Several 1894 cases stand incomplete due to the Salisbury Times not following up initial reports.
The Plowman railway suicide is one of a number of cases I have found of former soldiers who had been in India and who have had severe illness with persistent mental trouble. Frederick Felstone’s death was foreseen by a number of people who saw him riding the shafts of his vehicle through Tisbury, whilst the Penruddocke case shows that a clean and labelled bottle carried into a chemist’s shop was quite sufficient to procure whatever deadly poison one required.

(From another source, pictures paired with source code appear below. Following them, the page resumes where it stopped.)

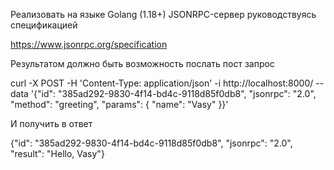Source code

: Реализовать на языке Golang (1.18+) JSONRPC-сервер руководствуясь спецификацией

https://www.jsonrpc.org/specification

Результатом должно быть возможность послать пост запрос 

curl -X POST -H 'Content-Type: application/json' -i http://localhost:8000/ --data '{"id": "385ad292-9830-4f14-bd4c-9118d85f0db8", "jsonrpc": "2.0", "method": "greeting", "params": { "name": "Vasy" }}'

И получить в ответ 

{"id": "385ad292-9830-4f14-bd4c-9118d85f0db8", "jsonrpc": "2.0", "result": "Hello, Vasy"}
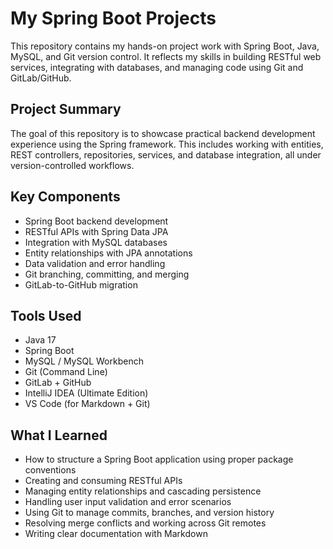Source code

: # My Spring Boot Projects

This repository contains my hands-on project work with Spring Boot, Java, MySQL, and Git version control. It reflects my skills in building RESTful web services, integrating with databases, and managing code using Git and GitLab/GitHub.

## Project Summary

The goal of this repository is to showcase practical backend development experience using the Spring framework. This includes working with entities, REST controllers, repositories, services, and database integration, all under version-controlled workflows.

## Key Components

- Spring Boot backend development
- RESTful APIs with Spring Data JPA
- Integration with MySQL databases
- Entity relationships with JPA annotations
- Data validation and error handling
- Git branching, committing, and merging
- GitLab-to-GitHub migration

## Tools Used

- Java 17
- Spring Boot
- MySQL / MySQL Workbench
- Git (Command Line)
- GitLab + GitHub
- IntelliJ IDEA (Ultimate Edition)
- VS Code (for Markdown + Git)

## What I Learned

- How to structure a Spring Boot application using proper package conventions
- Creating and consuming RESTful APIs
- Managing entity relationships and cascading persistence
- Handling user input validation and error scenarios
- Using Git to manage commits, branches, and version history
- Resolving merge conflicts and working across Git remotes
- Writing clear documentation with Markdown
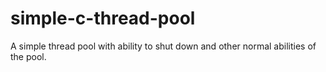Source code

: # simple-c-thread-pool
A simple thread pool with ability to shut down and other normal abilities of the pool.
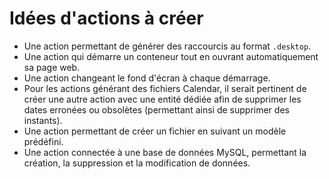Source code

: # Idées d'actions à créer  

- Une action permettant de générer des raccourcis au format `.desktop`.  
- Une action qui démarre un conteneur tout en ouvrant automatiquement sa page web.  
- Une action changeant le fond d'écran à chaque démarrage.  
- Pour les actions générant des fichiers Calendar, il serait pertinent de créer une autre action avec une entité dédiée afin de supprimer les dates erronées ou obsolètes (permettant ainsi de supprimer des instants).  
- Une action permettant de créer un fichier en suivant un modèle prédéfini.  
- Une action connectée à une base de données MySQL, permettant la création, la suppression et la modification de données.  
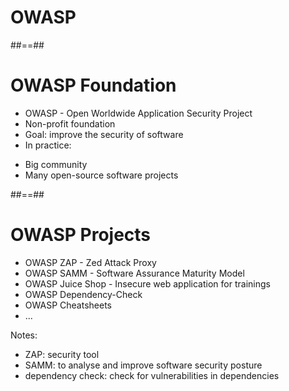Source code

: <!-- .slide: class="transition" -->
# OWASP



##==##

# OWASP Foundation

- OWASP - Open Worldwide Application Security Project
- Non-profit foundation
- Goal: improve the security of software
- In practice:
<!-- .element: class="list-fragment" -->
  - Big community
  - Many open-source software projects
<!-- .element: class="list-fragment" -->



##==##

# OWASP Projects

- OWASP ZAP - Zed Attack Proxy
- OWASP SAMM - Software Assurance Maturity Model
- OWASP Juice Shop - Insecure web application for trainings
- OWASP Dependency-Check
- OWASP Cheatsheets
- ...
<!-- .element: class="list-fragment" -->

Notes:
- ZAP: security tool 
- SAMM: to analyse and improve software security posture
- dependency check: check for vulnerabilities in dependencies
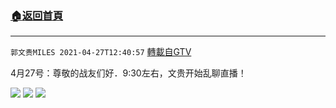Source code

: ﻿###  [:house:返回首頁](https://github.com/ourhimalayas/txt)
---

`郭文贵MILES 2021-04-27T12:40:57` [轉載自GTV](https://gtv.org/web/#/UserInfo/5e596957357cc612d35a8044)

4月27号：尊敬的战友们好．9:30左右，文贵开始乱聊直播！

![](https://filegroup.gtv.org/cdn-cgi/image/width=600/https://filegroup.gtv.org/group7/web/20210427/12/40/0/a87783c4076464d1997613b3f7e7689d.jpg)
![](https://filegroup.gtv.org/cdn-cgi/image/width=600/https://filegroup.gtv.org/group7/web/20210427/12/40/0/984251dc69a0c18fcedeb16b024bd22f.jpg)
![](https://filegroup.gtv.org/cdn-cgi/image/width=600/https://filegroup.gtv.org/group7/web/20210427/12/40/0/673da3b6d13bbd149638c0b0b753158e.jpg)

The Tanner, Springford and Hopkins cases all involve – we assume – unwanted pregnancy, and follow the all-too-frequent pattern of these cases, with the exception that the Tanner case ends up being a blame-game between the two female witnesses.
The Flint case gives the obvious advise that one should not really feed a two-week-old babe on Bath Biscuits and milk. Having a reasonably quiet baby was probably somewhat of a boon to the parents in the Dowdell case, but the child was peaceable, alas, for a reason. The Woodgate case is not the first drowning at Harnham Mill, but does describe that the path and narrow wooden bridges were totally unfenced at this time.
Finally, I must admit I read the case of George Dunn with some cynicism – what sort of fall did the poor man have at the Fisherton Asylum for him to suffer an eye-wound and eight broken ribs, one puncturing the lung?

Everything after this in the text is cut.